Food recognition (12cp)
Recent years have witnessed significant progress of object recognition in computer vison domain, due to the advancement of machine learning techniques such as deep learning. This project is to investigate the state-of-the-art object recognition techniques and develop a computer system to recognize specific food.

View synthesis for VR/AR (12cp)
Virtual Reality/Augment Reality techniques are able to enhance human perception with immense experiences. One of the key technical components is to generate realistic visual content. This project is to develop techniques for bring better visual experiences to VR/AR users.

Project supervised by Bing Zhou

Computing and visualising transcription factor interaction networks (18cp)
The gene expression of the cells is regulated by the binding and interaction of various transcription factors (TFs). With the enormous amount of ChIP-sequencing (ChIP-seq) data generated for TFs by projects such as ENCODE and modENCODE, it is possible to reconstruct the TF interaction networks by correlating and modelling the binding profiles of TFs.

We will be developing high-performance computing algorithm to dynamically computing correlations among a large set of TF binding profiles. The correlation matrix will then be used to reconstruct the TF interaction networks. We also aim to develop a graphical user interface to display the TF interaction networks by methods such as clustering.

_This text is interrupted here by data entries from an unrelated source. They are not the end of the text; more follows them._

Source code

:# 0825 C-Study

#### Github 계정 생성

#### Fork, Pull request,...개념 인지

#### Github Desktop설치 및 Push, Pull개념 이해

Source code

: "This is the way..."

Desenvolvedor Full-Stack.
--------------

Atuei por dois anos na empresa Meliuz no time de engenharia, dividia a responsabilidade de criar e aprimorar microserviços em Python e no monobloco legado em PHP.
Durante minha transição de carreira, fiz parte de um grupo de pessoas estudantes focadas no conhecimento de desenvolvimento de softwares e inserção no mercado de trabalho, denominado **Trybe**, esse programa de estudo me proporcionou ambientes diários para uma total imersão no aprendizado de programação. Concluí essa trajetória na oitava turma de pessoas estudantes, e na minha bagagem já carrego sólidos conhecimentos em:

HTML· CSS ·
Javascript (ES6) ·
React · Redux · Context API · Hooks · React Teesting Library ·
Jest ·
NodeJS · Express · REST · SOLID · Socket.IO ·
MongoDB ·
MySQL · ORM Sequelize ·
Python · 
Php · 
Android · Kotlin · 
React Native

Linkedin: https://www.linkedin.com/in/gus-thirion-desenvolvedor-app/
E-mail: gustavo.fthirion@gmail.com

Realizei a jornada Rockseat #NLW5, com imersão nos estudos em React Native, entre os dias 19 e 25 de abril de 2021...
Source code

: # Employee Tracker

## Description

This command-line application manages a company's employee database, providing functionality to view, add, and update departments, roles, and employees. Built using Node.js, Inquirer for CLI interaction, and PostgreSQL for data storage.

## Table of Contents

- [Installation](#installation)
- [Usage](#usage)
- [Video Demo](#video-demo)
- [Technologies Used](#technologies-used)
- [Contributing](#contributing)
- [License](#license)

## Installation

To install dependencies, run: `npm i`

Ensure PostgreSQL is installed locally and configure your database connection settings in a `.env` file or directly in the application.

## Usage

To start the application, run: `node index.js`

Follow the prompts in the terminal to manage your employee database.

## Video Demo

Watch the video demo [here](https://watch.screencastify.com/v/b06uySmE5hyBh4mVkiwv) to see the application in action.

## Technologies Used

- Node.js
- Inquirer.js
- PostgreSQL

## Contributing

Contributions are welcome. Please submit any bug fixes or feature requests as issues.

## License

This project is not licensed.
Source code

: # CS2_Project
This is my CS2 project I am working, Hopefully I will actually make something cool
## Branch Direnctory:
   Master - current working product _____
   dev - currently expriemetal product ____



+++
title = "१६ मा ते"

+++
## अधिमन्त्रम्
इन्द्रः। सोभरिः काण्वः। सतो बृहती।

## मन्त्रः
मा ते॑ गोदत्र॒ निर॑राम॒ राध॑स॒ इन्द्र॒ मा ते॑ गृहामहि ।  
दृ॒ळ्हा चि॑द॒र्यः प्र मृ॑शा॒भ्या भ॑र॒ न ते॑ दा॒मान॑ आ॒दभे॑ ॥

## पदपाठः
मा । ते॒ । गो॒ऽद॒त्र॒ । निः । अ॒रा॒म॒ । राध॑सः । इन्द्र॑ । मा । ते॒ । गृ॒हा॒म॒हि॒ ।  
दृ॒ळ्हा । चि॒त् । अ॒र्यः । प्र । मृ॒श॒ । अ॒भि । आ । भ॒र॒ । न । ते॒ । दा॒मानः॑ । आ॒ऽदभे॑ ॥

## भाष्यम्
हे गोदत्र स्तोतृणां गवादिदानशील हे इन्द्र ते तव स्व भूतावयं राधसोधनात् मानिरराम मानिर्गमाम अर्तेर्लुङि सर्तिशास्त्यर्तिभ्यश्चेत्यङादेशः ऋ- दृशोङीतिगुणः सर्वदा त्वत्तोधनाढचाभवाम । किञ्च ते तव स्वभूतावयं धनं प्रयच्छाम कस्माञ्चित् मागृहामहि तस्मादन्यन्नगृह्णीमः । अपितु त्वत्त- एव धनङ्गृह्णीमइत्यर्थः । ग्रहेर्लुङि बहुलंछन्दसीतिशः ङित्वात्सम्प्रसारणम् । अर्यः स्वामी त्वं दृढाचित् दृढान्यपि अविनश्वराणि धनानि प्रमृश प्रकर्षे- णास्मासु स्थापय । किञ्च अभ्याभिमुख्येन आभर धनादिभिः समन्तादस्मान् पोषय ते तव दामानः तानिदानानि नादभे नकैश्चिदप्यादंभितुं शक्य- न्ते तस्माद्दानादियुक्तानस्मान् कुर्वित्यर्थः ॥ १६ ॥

In this project the students will get involved in 1: Algorithm design, implementation and testing on multicore computers and clusters of PCs; and 2: An interactive graphical user interface design and implementation.

Requirements: good programming skill (essential) and experience in graphical user interface development (desirable).

Project supervised by Ying Zhou

Visualizing Wikipedia Co-authorship Network (12cp)
Wikipedia is maintained by mass collaborative efforts. Each wikipage is coauthored by many editors. The edit history of wikipages show lots of interesting patterns.

Such patterns are used by bot algorithms to detect potential vandals, to flag if certain page content is contentious and many other useful feature.

This project aims to extract co-author information from the talk and edit history pages and to visualise the co-authorship network along the timeline with various degree of details.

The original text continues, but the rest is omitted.